→ TASK GOAL
An exact restatement of the data below, with the pictures removed, is the required answer.

→ DATA EXTRACTS
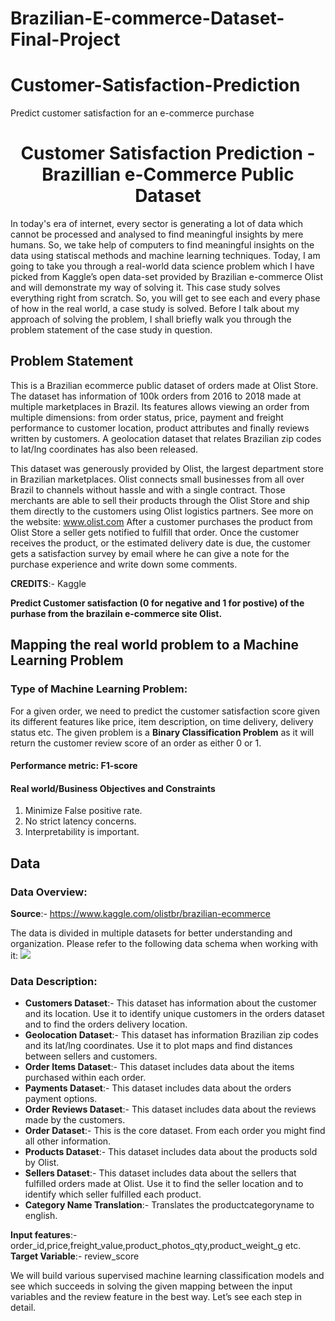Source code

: # Brazilian-E-commerce-Dataset-Final-Project

# Customer-Satisfaction-Prediction
Predict customer satisfaction for an e-commerce purchase

# <center>Customer Satisfaction Prediction - Brazillian e-Commerce Public Dataset</center>

In today's era of internet, every sector is generating a lot of data which cannot be processed and analysed to find meaningful insights by mere humans. So, we take help of computers to find meaningful insights on the data using statiscal methods and machine learning techniques. Today, I am going to take you through a real-world data science problem which I have picked from Kaggle’s open data-set provided by Brazilian e-commerce Olist and will demonstrate my way of solving it. This case study solves everything right from scratch. So, you will get to see each and every phase of how in the real world, a case study is solved. Before I talk about my approach of solving the problem, I shall briefly walk you through the problem statement of the case study in question.

## Problem Statement
This is a Brazilian ecommerce public dataset of orders made at Olist Store. The dataset has information of 100k orders from 2016 to 2018 made at multiple marketplaces in Brazil. Its features allows viewing an order from multiple dimensions: from order status, price, payment and freight performance to customer location, product attributes and finally reviews written by customers. A geolocation dataset that relates Brazilian zip codes to lat/lng coordinates has also been released.

This dataset was generously provided by Olist, the largest department store in Brazilian marketplaces. Olist connects small businesses from all over Brazil to channels without hassle and with a single contract. Those merchants are able to sell their products through the Olist Store and ship them directly to the customers using Olist logistics partners. See more on the website: www.olist.com
After a customer purchases the product from Olist Store a seller gets notified to fulfill that order. Once the customer receives the product, or the estimated delivery date is due, the customer gets a satisfaction survey by email where he can give a note for the purchase experience and write down some comments.

**CREDITS**:- Kaggle

**Predict Customer satisfaction (0 for negative and 1 for postive) of the purhase from the brazilain e-commerce site Olist.**

## Mapping the real world problem to a Machine Learning Problem
### Type of Machine Learning Problem:

For a given order, we need to predict the customer satisfaction score given its different features like price, item description, on time delivery, delivery status etc. 
The given problem is a **Binary Classification Problem** as it will return the customer review score of an order as either 0 or 1.

#### Performance metric: F1-score
#### Real world/Business Objectives and Constraints
  1. Minimize False positive rate.
  2. No strict latency concerns.
  3. Interpretability is important.

## Data
### Data Overview:
**Source**:- https://www.kaggle.com/olistbr/brazilian-ecommerce

The data is divided in multiple datasets for better understanding and organization. Please refer to the following data schema when working with it:
<img src="https://i.imgur.com/HRhd2Y0.png" />

### Data Description:
* **Customers Dataset**:-
This dataset has information about the customer and its location. Use it to identify unique customers in the orders dataset and to find the orders delivery location.
* **Geolocation Dataset**:-
This dataset has information Brazilian zip codes and its lat/lng coordinates. Use it to plot maps and find distances between sellers and customers.
* **Order Items Dataset**:-
This dataset includes data about the items purchased within each order.
* **Payments Dataset**:-
This dataset includes data about the orders payment options.
* **Order Reviews Dataset**:-
This dataset includes data about the reviews made by the customers.
* **Order Dataset**:-
This is the core dataset. From each order you might find all other information.
* **Products Dataset**:-
This dataset includes data about the products sold by Olist.
* **Sellers Dataset**:-
This dataset includes data about the sellers that fulfilled orders made at Olist. Use it to find the seller location and to identify which seller fulfilled each product.
* **Category Name Translation**:-
Translates the productcategoryname to english.

**Input features**:- order_id,price,freight_value,product_photos_qty,product_weight_g etc.
**Target Variable**:- review_score

We will build various supervised machine learning classification models and see which succeeds in solving the given mapping between the input variables and the review feature in the best way. Let’s see each step in detail.
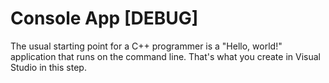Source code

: # Console App [DEBUG]

The usual starting point for a C++ programmer is a "Hello, world!" application that runs on the command line. That's what you create in Visual Studio in this step.


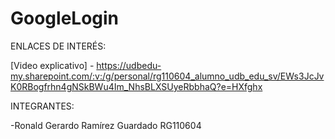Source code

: ﻿# GoogleLogin




ENLACES DE INTERÉS:


[Video explicativo] - https://udbedu-my.sharepoint.com/:v:/g/personal/rg110604_alumno_udb_edu_sv/EWs3JcJvK0RBogfrhn4gNSkBWu4Im_NhsBLXSUyeRbbhaQ?e=HXfghx


INTEGRANTES:

-Ronald Gerardo Ramírez Guardado RG110604

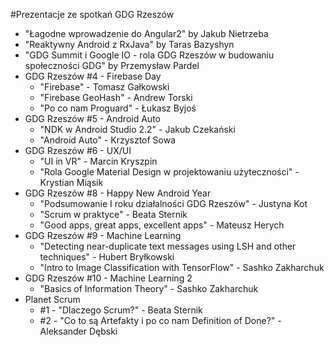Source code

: #Prezentacje ze spotkań GDG Rzeszów

* "Łagodne wprowadzenie do Angular2" by Jakub Nietrzeba
* "Reaktywny Android z RxJava" by Taras Bazyshyn
* "GDG Summit i Google IO - rola GDG Rzeszów w budowaniu społeczności GDG" by Przemysław Pardel
* GDG Rzeszów #4 - Firebase Day
    * "Firebase" - Tomasz Gałkowski
    * "Firebase GeoHash" - Andrew Torski
    * "Po co nam Proguard" - Łukasz Byjoś
* GDG Rzeszów #5 - Android Auto
    * "NDK w Android Studio 2.2" - Jakub Czekański
    * "Android Auto" - Krzysztof Sowa
* GDG Rzeszów #6 - UX/UI
    * "UI in VR" - Marcin Kryszpin
    * "Rola Google Material Design w projektowaniu użyteczności" - Krystian Miąsik
* GDG Rzeszów #8 - Happy New Android Year
	* "Podsumowanie I roku działalności GDG Rzeszów" - Justyna Kot
    * "Scrum w praktyce" - Beata Sternik
    * "Good apps, great apps, excellent apps" - Mateusz Herych
* GDG Rzeszów #9 - Machine Learning
	* "Detecting near-duplicate text messages using LSH and other techniques" - Hubert Bryłkowski
	* "Intro to Image Classification with TensorFlow" - Sashko Zakharchuk
* GDG Rzeszów #10 - Machine Learning 2
	* "Basics of Information Theory" - Sashko Zakharchuk
* Planet Scrum
  * #1 - "Dlaczego Scrum?" - Beata Sternik
  * #2 - "Co to są Artefakty i po co nam Definition of Done?" - Aleksander Dębski 
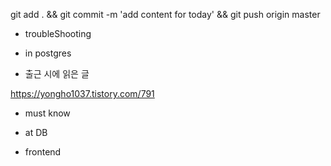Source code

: 


git add . && git commit -m 'add content for today' && git push origin master

- troubleShooting


- in postgres


- 출근 시에 읽은 글 

https://yongho1037.tistory.com/791


- must know 




- at DB 


- frontend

→ PROBLEM SOLUTION
Source code

: # Brazilian-E-commerce-Dataset-Final-Project

# Customer-Satisfaction-Prediction
Predict customer satisfaction for an e-commerce purchase

# <center>Customer Satisfaction Prediction - Brazillian e-Commerce Public Dataset</center>

In today's era of internet, every sector is generating a lot of data which cannot be processed and analysed to find meaningful insights by mere humans. So, we take help of computers to find meaningful insights on the data using statiscal methods and machine learning techniques. Today, I am going to take you through a real-world data science problem which I have picked from Kaggle’s open data-set provided by Brazilian e-commerce Olist and will demonstrate my way of solving it. This case study solves everything right from scratch. So, you will get to see each and every phase of how in the real world, a case study is solved. Before I talk about my approach of solving the problem, I shall briefly walk you through the problem statement of the case study in question.

## Problem Statement
This is a Brazilian ecommerce public dataset of orders made at Olist Store. The dataset has information of 100k orders from 2016 to 2018 made at multiple marketplaces in Brazil. Its features allows viewing an order from multiple dimensions: from order status, price, payment and freight performance to customer location, product attributes and finally reviews written by customers. A geolocation dataset that relates Brazilian zip codes to lat/lng coordinates has also been released.

This dataset was generously provided by Olist, the largest department store in Brazilian marketplaces. Olist connects small businesses from all over Brazil to channels without hassle and with a single contract. Those merchants are able to sell their products through the Olist Store and ship them directly to the customers using Olist logistics partners. See more on the website: www.olist.com
After a customer purchases the product from Olist Store a seller gets notified to fulfill that order. Once the customer receives the product, or the estimated delivery date is due, the customer gets a satisfaction survey by email where he can give a note for the purchase experience and write down some comments.

**CREDITS**:- Kaggle

**Predict Customer satisfaction (0 for negative and 1 for postive) of the purhase from the brazilain e-commerce site Olist.**

## Mapping the real world problem to a Machine Learning Problem
### Type of Machine Learning Problem:

For a given order, we need to predict the customer satisfaction score given its different features like price, item description, on time delivery, delivery status etc. 
The given problem is a **Binary Classification Problem** as it will return the customer review score of an order as either 0 or 1.

#### Performance metric: F1-score
#### Real world/Business Objectives and Constraints
  1. Minimize False positive rate.
  2. No strict latency concerns.
  3. Interpretability is important.

## Data
### Data Overview:
**Source**:- https://www.kaggle.com/olistbr/brazilian-ecommerce

The data is divided in multiple datasets for better understanding and organization. Please refer to the following data schema when working with it:
<img src="https://i.imgur.com/HRhd2Y0.png" />

### Data Description:
* **Customers Dataset**:-
This dataset has information about the customer and its location. Use it to identify unique customers in the orders dataset and to find the orders delivery location.
* **Geolocation Dataset**:-
This dataset has information Brazilian zip codes and its lat/lng coordinates. Use it to plot maps and find distances between sellers and customers.
* **Order Items Dataset**:-
This dataset includes data about the items purchased within each order.
* **Payments Dataset**:-
This dataset includes data about the orders payment options.
* **Order Reviews Dataset**:-
This dataset includes data about the reviews made by the customers.
* **Order Dataset**:-
This is the core dataset. From each order you might find all other information.
* **Products Dataset**:-
This dataset includes data about the products sold by Olist.
* **Sellers Dataset**:-
This dataset includes data about the sellers that fulfilled orders made at Olist. Use it to find the seller location and to identify which seller fulfilled each product.
* **Category Name Translation**:-
Translates the productcategoryname to english.

**Input features**:- order_id,price,freight_value,product_photos_qty,product_weight_g etc.
**Target Variable**:- review_score

We will build various supervised machine learning classification models and see which succeeds in solving the given mapping between the input variables and the review feature in the best way. Let’s see each step in detail.
Source code

: # Console App [DEBUG]

The usual starting point for a C++ programmer is a "Hello, world!" application that runs on the command line. That's what you create in Visual Studio in this step.


Source code

: ﻿# GoogleLogin




ENLACES DE INTERÉS:


[Video explicativo] - https://udbedu-my.sharepoint.com/:v:/g/personal/rg110604_alumno_udb_edu_sv/EWs3JcJvK0RBogfrhn4gNSkBWu4Im_NhsBLXSUyeRbbhaQ?e=HXfghx


INTEGRANTES:

-Ronald Gerardo Ramírez Guardado RG110604

Source code

: #Prezentacje ze spotkań GDG Rzeszów

* "Łagodne wprowadzenie do Angular2" by Jakub Nietrzeba
* "Reaktywny Android z RxJava" by Taras Bazyshyn
* "GDG Summit i Google IO - rola GDG Rzeszów w budowaniu społeczności GDG" by Przemysław Pardel
* GDG Rzeszów #4 - Firebase Day
    * "Firebase" - Tomasz Gałkowski
    * "Firebase GeoHash" - Andrew Torski
    * "Po co nam Proguard" - Łukasz Byjoś
* GDG Rzeszów #5 - Android Auto
    * "NDK w Android Studio 2.2" - Jakub Czekański
    * "Android Auto" - Krzysztof Sowa
* GDG Rzeszów #6 - UX/UI
    * "UI in VR" - Marcin Kryszpin
    * "Rola Google Material Design w projektowaniu użyteczności" - Krystian Miąsik
* GDG Rzeszów #8 - Happy New Android Year
	* "Podsumowanie I roku działalności GDG Rzeszów" - Justyna Kot
    * "Scrum w praktyce" - Beata Sternik
    * "Good apps, great apps, excellent apps" - Mateusz Herych
* GDG Rzeszów #9 - Machine Learning
	* "Detecting near-duplicate text messages using LSH and other techniques" - Hubert Bryłkowski
	* "Intro to Image Classification with TensorFlow" - Sashko Zakharchuk
* GDG Rzeszów #10 - Machine Learning 2
	* "Basics of Information Theory" - Sashko Zakharchuk
* Planet Scrum
  * #1 - "Dlaczego Scrum?" - Beata Sternik
  * #2 - "Co to są Artefakty i po co nam Definition of Done?" - Aleksander Dębski 
Source code

: 


git add . && git commit -m 'add content for today' && git push origin master

- troubleShooting


- in postgres


- 출근 시에 읽은 글 

https://yongho1037.tistory.com/791


- must know 




- at DB 


- frontend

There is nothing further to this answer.